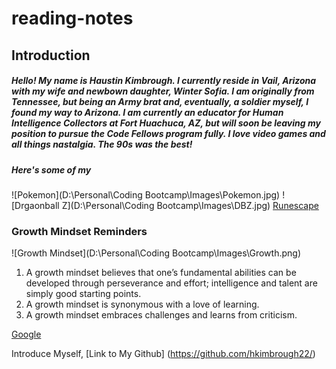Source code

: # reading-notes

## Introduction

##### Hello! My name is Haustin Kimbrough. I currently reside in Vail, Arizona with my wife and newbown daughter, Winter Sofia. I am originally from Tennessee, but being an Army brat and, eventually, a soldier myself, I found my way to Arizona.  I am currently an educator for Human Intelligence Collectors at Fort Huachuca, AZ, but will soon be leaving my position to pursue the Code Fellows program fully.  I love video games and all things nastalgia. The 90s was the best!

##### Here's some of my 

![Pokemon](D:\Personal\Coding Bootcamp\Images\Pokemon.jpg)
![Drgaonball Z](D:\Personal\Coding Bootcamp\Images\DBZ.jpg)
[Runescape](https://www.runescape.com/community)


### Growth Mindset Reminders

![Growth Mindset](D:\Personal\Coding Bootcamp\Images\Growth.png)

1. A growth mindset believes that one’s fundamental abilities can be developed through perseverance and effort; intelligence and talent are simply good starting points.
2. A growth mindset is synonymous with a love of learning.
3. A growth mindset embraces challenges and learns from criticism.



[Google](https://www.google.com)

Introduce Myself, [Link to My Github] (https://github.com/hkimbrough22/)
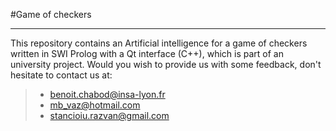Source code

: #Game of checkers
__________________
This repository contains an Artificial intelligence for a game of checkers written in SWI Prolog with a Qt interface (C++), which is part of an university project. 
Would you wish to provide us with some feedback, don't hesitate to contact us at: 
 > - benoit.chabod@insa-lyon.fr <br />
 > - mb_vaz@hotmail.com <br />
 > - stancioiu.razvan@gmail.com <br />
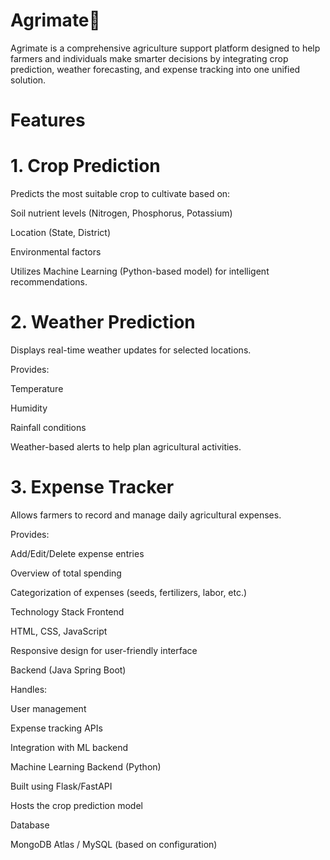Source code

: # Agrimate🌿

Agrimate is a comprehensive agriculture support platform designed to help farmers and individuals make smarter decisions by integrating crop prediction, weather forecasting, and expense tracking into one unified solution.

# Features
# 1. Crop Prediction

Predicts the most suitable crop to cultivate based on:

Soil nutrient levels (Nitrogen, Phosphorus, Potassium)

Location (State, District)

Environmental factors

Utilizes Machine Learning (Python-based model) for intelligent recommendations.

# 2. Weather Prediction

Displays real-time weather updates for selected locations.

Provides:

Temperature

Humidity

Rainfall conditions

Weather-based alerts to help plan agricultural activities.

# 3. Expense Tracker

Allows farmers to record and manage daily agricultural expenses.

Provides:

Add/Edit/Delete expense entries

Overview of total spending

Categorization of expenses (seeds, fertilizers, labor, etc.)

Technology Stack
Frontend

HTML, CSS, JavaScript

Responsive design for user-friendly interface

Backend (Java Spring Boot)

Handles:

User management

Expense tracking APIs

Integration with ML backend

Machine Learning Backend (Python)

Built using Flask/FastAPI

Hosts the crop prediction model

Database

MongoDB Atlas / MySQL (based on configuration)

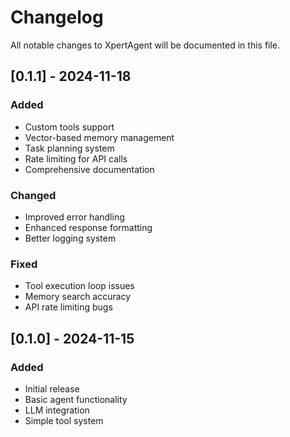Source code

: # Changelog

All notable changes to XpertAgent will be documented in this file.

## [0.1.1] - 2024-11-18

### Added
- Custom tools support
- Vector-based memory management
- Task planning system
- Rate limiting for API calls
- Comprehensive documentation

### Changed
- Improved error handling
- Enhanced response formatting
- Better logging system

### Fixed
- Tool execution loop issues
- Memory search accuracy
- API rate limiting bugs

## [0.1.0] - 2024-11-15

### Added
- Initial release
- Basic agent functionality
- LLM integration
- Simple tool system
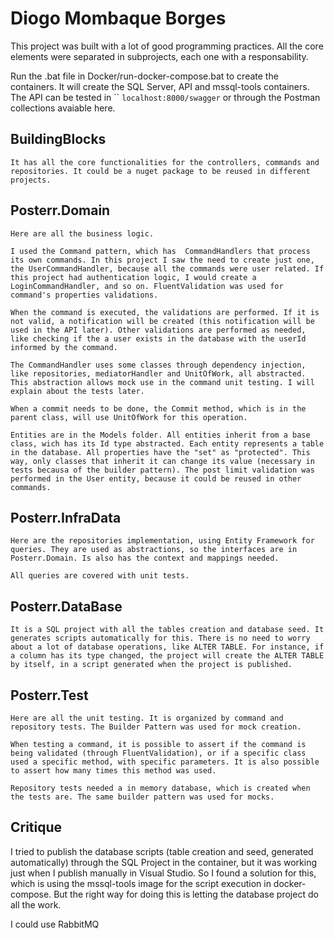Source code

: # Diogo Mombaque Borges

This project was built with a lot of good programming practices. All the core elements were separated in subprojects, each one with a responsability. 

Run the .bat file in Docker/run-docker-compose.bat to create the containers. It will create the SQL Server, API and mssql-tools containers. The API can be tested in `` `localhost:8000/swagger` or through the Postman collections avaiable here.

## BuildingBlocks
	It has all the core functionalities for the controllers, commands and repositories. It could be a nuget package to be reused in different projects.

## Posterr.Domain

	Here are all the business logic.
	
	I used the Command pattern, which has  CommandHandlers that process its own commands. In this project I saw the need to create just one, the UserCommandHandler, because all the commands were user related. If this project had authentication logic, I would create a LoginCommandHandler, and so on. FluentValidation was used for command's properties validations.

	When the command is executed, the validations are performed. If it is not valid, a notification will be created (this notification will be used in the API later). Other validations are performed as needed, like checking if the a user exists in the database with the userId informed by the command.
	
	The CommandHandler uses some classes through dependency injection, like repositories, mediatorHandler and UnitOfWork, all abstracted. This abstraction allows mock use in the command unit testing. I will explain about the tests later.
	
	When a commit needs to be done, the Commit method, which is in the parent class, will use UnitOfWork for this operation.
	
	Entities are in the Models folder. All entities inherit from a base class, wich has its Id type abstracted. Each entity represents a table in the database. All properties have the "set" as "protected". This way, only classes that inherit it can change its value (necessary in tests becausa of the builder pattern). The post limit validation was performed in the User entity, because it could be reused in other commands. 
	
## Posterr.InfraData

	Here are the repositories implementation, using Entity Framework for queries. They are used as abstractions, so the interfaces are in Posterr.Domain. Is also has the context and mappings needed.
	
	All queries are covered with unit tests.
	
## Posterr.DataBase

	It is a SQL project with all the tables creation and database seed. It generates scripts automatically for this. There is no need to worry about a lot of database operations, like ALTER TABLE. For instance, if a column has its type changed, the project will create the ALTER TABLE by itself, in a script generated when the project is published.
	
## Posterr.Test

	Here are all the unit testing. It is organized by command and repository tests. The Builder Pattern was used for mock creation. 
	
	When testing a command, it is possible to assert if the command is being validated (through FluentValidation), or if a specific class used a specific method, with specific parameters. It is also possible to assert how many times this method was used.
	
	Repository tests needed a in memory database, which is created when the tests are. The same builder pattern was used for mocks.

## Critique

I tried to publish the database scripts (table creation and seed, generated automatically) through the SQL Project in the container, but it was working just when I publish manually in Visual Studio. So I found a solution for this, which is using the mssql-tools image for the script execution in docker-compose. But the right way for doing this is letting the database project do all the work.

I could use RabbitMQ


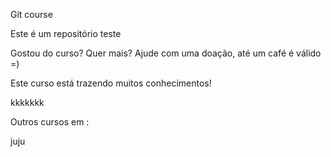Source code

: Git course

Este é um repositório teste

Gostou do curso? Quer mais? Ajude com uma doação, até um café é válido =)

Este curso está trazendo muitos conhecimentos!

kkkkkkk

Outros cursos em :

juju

----------

» WHAT THE TASK REQUIRES: Restate the data word for word without pictures.

» EXPECTED ANSWER:
Source code

: # reading-notes

## Introduction

##### Hello! My name is Haustin Kimbrough. I currently reside in Vail, Arizona with my wife and newbown daughter, Winter Sofia. I am originally from Tennessee, but being an Army brat and, eventually, a soldier myself, I found my way to Arizona.  I am currently an educator for Human Intelligence Collectors at Fort Huachuca, AZ, but will soon be leaving my position to pursue the Code Fellows program fully.  I love video games and all things nastalgia. The 90s was the best!

##### Here's some of my 

![Pokemon](D:\Personal\Coding Bootcamp\Images\Pokemon.jpg)
![Drgaonball Z](D:\Personal\Coding Bootcamp\Images\DBZ.jpg)
[Runescape](https://www.runescape.com/community)


### Growth Mindset Reminders

![Growth Mindset](D:\Personal\Coding Bootcamp\Images\Growth.png)

1. A growth mindset believes that one’s fundamental abilities can be developed through perseverance and effort; intelligence and talent are simply good starting points.
2. A growth mindset is synonymous with a love of learning.
3. A growth mindset embraces challenges and learns from criticism.



[Google](https://www.google.com)

Introduce Myself, [Link to My Github] (https://github.com/hkimbrough22/)
Source code

: #Game of checkers
__________________
This repository contains an Artificial intelligence for a game of checkers written in SWI Prolog with a Qt interface (C++), which is part of an university project. 
Would you wish to provide us with some feedback, don't hesitate to contact us at: 
 > - benoit.chabod@insa-lyon.fr <br />
 > - mb_vaz@hotmail.com <br />
 > - stancioiu.razvan@gmail.com <br />
Source code

: # Agrimate🌿

Agrimate is a comprehensive agriculture support platform designed to help farmers and individuals make smarter decisions by integrating crop prediction, weather forecasting, and expense tracking into one unified solution.

# Features
# 1. Crop Prediction

Predicts the most suitable crop to cultivate based on:

Soil nutrient levels (Nitrogen, Phosphorus, Potassium)

Location (State, District)

Environmental factors

Utilizes Machine Learning (Python-based model) for intelligent recommendations.

# 2. Weather Prediction

Displays real-time weather updates for selected locations.

Provides:

Temperature

Humidity

Rainfall conditions

Weather-based alerts to help plan agricultural activities.

# 3. Expense Tracker

Allows farmers to record and manage daily agricultural expenses.

Provides:

Add/Edit/Delete expense entries

Overview of total spending

Categorization of expenses (seeds, fertilizers, labor, etc.)

Technology Stack
Frontend

HTML, CSS, JavaScript

Responsive design for user-friendly interface

Backend (Java Spring Boot)

Handles:

User management

Expense tracking APIs

Integration with ML backend

Machine Learning Backend (Python)

Built using Flask/FastAPI

Hosts the crop prediction model

Database

MongoDB Atlas / MySQL (based on configuration)

Source code

: # Changelog

All notable changes to XpertAgent will be documented in this file.

## [0.1.1] - 2024-11-18

### Added
- Custom tools support
- Vector-based memory management
- Task planning system
- Rate limiting for API calls
- Comprehensive documentation

### Changed
- Improved error handling
- Enhanced response formatting
- Better logging system

### Fixed
- Tool execution loop issues
- Memory search accuracy
- API rate limiting bugs

## [0.1.0] - 2024-11-15

### Added
- Initial release
- Basic agent functionality
- LLM integration
- Simple tool system
Source code

: # Diogo Mombaque Borges

This project was built with a lot of good programming practices. All the core elements were separated in subprojects, each one with a responsability. 

Run the .bat file in Docker/run-docker-compose.bat to create the containers. It will create the SQL Server, API and mssql-tools containers. The API can be tested in `` `localhost:8000/swagger` or through the Postman collections avaiable here.

## BuildingBlocks
	It has all the core functionalities for the controllers, commands and repositories. It could be a nuget package to be reused in different projects.

## Posterr.Domain

	Here are all the business logic.
	
	I used the Command pattern, which has  CommandHandlers that process its own commands. In this project I saw the need to create just one, the UserCommandHandler, because all the commands were user related. If this project had authentication logic, I would create a LoginCommandHandler, and so on. FluentValidation was used for command's properties validations.

	When the command is executed, the validations are performed. If it is not valid, a notification will be created (this notification will be used in the API later). Other validations are performed as needed, like checking if the a user exists in the database with the userId informed by the command.
	
	The CommandHandler uses some classes through dependency injection, like repositories, mediatorHandler and UnitOfWork, all abstracted. This abstraction allows mock use in the command unit testing. I will explain about the tests later.
	
	When a commit needs to be done, the Commit method, which is in the parent class, will use UnitOfWork for this operation.
	
	Entities are in the Models folder. All entities inherit from a base class, wich has its Id type abstracted. Each entity represents a table in the database. All properties have the "set" as "protected". This way, only classes that inherit it can change its value (necessary in tests becausa of the builder pattern). The post limit validation was performed in the User entity, because it could be reused in other commands. 
	
## Posterr.InfraData

	Here are the repositories implementation, using Entity Framework for queries. They are used as abstractions, so the interfaces are in Posterr.Domain. Is also has the context and mappings needed.
	
	All queries are covered with unit tests.
	
## Posterr.DataBase

	It is a SQL project with all the tables creation and database seed. It generates scripts automatically for this. There is no need to worry about a lot of database operations, like ALTER TABLE. For instance, if a column has its type changed, the project will create the ALTER TABLE by itself, in a script generated when the project is published.
	
## Posterr.Test

	Here are all the unit testing. It is organized by command and repository tests. The Builder Pattern was used for mock creation. 
	
	When testing a command, it is possible to assert if the command is being validated (through FluentValidation), or if a specific class used a specific method, with specific parameters. It is also possible to assert how many times this method was used.
	
	Repository tests needed a in memory database, which is created when the tests are. The same builder pattern was used for mocks.

## Critique

I tried to publish the database scripts (table creation and seed, generated automatically) through the SQL Project in the container, but it was working just when I publish manually in Visual Studio. So I found a solution for this, which is using the mssql-tools image for the script execution in docker-compose. But the right way for doing this is letting the database project do all the work.

I could use RabbitMQ


Source code

: Git course

Este é um repositório teste

Gostou do curso? Quer mais? Ajude com uma doação, até um café é válido =)

Este curso está trazendo muitos conhecimentos!

kkkkkkk

Outros cursos em :

juju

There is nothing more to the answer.